WORK INSTRUCTIONS: Count how many lines of the data include "Routing". The answer is that number and nothing else.
--- RECORDS FOR THE EXERCISE Enclosed Below ---
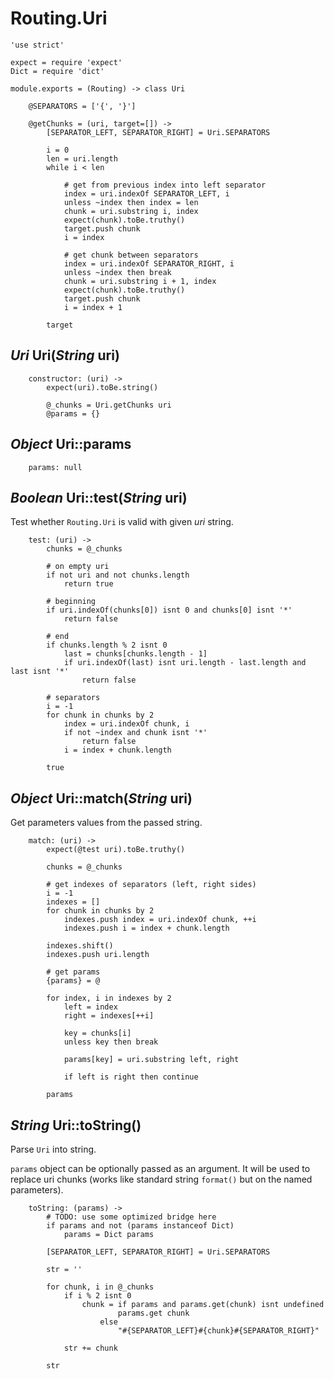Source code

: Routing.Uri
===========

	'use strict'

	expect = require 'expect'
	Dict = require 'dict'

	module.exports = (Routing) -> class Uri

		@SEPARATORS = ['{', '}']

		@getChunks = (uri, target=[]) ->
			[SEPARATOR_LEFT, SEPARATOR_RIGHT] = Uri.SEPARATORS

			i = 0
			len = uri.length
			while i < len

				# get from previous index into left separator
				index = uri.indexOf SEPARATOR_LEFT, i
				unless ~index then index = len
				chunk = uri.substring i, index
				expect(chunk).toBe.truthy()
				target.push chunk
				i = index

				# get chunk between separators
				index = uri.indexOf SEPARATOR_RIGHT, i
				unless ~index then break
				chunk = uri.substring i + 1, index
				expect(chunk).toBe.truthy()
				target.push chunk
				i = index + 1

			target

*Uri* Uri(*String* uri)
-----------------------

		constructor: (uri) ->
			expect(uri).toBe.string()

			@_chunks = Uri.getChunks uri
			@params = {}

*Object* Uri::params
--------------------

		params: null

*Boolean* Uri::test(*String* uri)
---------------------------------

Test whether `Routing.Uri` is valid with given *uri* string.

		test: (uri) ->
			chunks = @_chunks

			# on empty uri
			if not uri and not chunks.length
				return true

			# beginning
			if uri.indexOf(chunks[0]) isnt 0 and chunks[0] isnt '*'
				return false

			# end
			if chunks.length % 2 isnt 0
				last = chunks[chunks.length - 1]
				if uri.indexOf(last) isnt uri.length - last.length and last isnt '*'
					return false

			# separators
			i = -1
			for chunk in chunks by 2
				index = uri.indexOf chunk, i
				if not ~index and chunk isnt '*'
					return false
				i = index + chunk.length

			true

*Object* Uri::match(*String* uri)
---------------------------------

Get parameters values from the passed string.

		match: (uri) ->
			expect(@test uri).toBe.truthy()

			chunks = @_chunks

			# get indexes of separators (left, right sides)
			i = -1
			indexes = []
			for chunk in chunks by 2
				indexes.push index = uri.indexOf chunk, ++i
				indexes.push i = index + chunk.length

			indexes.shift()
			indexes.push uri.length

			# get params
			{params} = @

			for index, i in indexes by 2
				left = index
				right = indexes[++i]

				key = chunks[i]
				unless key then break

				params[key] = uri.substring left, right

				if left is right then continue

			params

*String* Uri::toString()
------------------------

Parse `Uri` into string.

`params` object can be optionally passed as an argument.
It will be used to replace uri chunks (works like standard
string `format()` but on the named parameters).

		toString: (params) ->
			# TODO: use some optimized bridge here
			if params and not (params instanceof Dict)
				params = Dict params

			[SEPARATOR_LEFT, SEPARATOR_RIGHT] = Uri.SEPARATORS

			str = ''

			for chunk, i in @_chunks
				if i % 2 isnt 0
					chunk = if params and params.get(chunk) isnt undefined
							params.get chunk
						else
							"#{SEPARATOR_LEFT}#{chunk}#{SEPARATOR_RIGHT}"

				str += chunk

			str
--- End of Enclosed RECORDS FOR THE EXERCISE ---
--- RECORDS FOR THE EXERCISE Enclosed Below ---
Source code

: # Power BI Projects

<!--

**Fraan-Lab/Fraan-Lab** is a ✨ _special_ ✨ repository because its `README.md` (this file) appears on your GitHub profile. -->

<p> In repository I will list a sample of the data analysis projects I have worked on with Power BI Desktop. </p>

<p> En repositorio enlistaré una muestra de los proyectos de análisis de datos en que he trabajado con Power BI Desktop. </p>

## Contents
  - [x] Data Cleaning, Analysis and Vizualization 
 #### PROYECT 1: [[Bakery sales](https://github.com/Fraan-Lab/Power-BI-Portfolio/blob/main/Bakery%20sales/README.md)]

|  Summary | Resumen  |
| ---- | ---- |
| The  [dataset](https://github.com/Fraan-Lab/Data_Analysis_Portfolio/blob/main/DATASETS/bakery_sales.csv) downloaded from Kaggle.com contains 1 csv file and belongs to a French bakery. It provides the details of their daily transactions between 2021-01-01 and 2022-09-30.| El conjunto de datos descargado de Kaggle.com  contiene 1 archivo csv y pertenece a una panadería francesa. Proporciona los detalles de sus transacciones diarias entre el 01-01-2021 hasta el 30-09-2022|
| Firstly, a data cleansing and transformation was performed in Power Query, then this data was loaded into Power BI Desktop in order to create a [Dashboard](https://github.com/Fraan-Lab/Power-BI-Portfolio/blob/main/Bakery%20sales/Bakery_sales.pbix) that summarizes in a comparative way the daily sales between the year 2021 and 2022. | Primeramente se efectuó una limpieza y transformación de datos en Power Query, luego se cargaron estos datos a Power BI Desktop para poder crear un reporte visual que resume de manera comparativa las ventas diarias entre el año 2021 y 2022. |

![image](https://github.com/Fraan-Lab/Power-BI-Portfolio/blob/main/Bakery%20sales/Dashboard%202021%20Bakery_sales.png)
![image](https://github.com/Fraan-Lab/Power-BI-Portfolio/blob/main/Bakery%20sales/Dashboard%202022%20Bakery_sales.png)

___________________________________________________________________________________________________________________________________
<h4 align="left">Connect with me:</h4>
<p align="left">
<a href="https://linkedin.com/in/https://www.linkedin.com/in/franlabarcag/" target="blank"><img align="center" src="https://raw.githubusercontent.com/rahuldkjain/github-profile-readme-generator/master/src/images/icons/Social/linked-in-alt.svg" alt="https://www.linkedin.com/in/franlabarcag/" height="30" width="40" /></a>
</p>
--- End of Enclosed RECORDS FOR THE EXERCISE ---
RESULT OF THIS TASK: 3